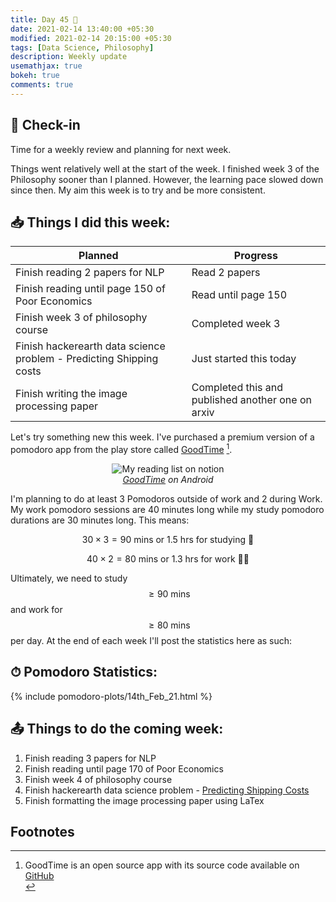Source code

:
 ```yaml
---
title: Day 45 🧀
date: 2021-02-14 13:40:00 +05:30
modified: 2021-02-14 20:15:00 +05:30
tags: [Data Science, Philosophy]
description: Weekly update
usemathjax: true
bokeh: true
comments: true
---
```


## 📩 Check-in

Time for a weekly review and planning for next week.

Things went relatively well at the start of the week. I finished week 3 of the Philosophy sooner than I planned. However, the learning pace slowed down since then. My aim this week is to try and be more consistent.

## 📥 Things I did this week:

| Planned                                                             | Progress                                          |
| ------------------------------------------------------------------- | ------------------------------------------------- |
| Finish reading 2 papers for NLP                                     | Read 2 papers                                     |
| Finish reading until page 150 of Poor Economics                     | Read until page 150                               |
| Finish week 3 of philosophy course                                  | Completed week 3                                  |
| Finish hackerearth data science problem - Predicting Shipping costs | Just started this today                           |
| Finish writing the image processing paper                           | Completed this and published another one on arxiv |

Let's try something new this week. I've purchased a premium version of a pomodoro app from the play store called <a href="https://play.google.com/store/apps/details?id=com.apps.adrcotfas.goodtime&hl=en_IN&gl=US" rel="noopener" target="_blank">GoodTime</a> [^1]. 

<div style="text-align:center;">
<img src="https://play-lh.googleusercontent.com/r4bNYLr3AsD3YwXIyCoI0kDO1MqAvX8tugnMzsA0t9mBAt8OiODhdDNlK1CdjgeI6A=w1440-h620-rw" alt="My reading list on notion">
<em style="display:block;"><a href="https://play.google.com/store/apps/details?id=com.apps.adrcotfas.goodtime&hl=en_IN&gl=US" rel="noopener" target="_blank">GoodTime</a> on Android</em>
</div>

I'm planning to do at least 3 Pomodoros outside of work and 2 during Work. My work pomodoro sessions are 40 minutes long while my study pomodoro durations are 30 minutes long. This means:

$$ 30 \times 3 = 90 \text{ mins or } 1.5 \text{ hrs for studying 🙇‍}$$

$$ 40 \times 2 = 80 \text{ mins or } 1.3 \text{ hrs for work 👨‍💻}$$

Ultimately, we need to study $$ \geq 90 \text{ mins}$$ and work for $$ \geq 80 \text{ mins}$$ per day. At the end of each week I'll post the statistics here as such:

## ⏱ Pomodoro Statistics:

{%  include pomodoro-plots/14th_Feb_21.html  %}

## 📤 Things to do the coming week:

1. Finish reading 3 papers for NLP
2. Finish reading until page 170 of Poor Economics
3. Finish week 4 of philosophy course
4. Finish hackerearth data science problem - <a href="https://www.hackerearth.com/challenges/competitive/hackerearth-machine-learning-challenge-predict-shipping-cost/" rel="noopener" target="_blank">Predicting Shipping Costs</a>
5. Finish formatting the image processing paper using LaTex

## Footnotes

[^1]: <div class="footnote">GoodTime is an open source app with its source code available on <a href="https://github.com/adrcotfas/Goodtime/" target="_blank" rel="noopener">GitHub</a></div>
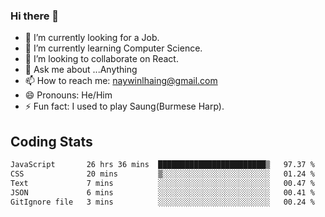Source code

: ### Hi there 👋

- 🔭 I’m currently looking for a Job.
- 🌱 I’m currently learning Computer Science.
- 👯 I’m looking to collaborate on React.
- 💬 Ask me about ...Anything
- 📫 How to reach me: naywinlhaing@gmail.com
- 😄 Pronouns: He/Him
- ⚡ Fun fact: I used to play Saung(Burmese Harp).


## Coding Stats
<!--START_SECTION:waka-->

```txt
JavaScript       26 hrs 36 mins  ████████████████████████▒   97.37 %
CSS              20 mins         ▒░░░░░░░░░░░░░░░░░░░░░░░░   01.24 %
Text             7 mins          ░░░░░░░░░░░░░░░░░░░░░░░░░   00.47 %
JSON             6 mins          ░░░░░░░░░░░░░░░░░░░░░░░░░   00.41 %
GitIgnore file   3 mins          ░░░░░░░░░░░░░░░░░░░░░░░░░   00.24 %
```

<!--END_SECTION:waka-->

□ □ □ □ □ □ □

* _Task goal_
Work out the count of lines in the data above containing the string "style". Give it alone.

* _Reply to the exercise_
2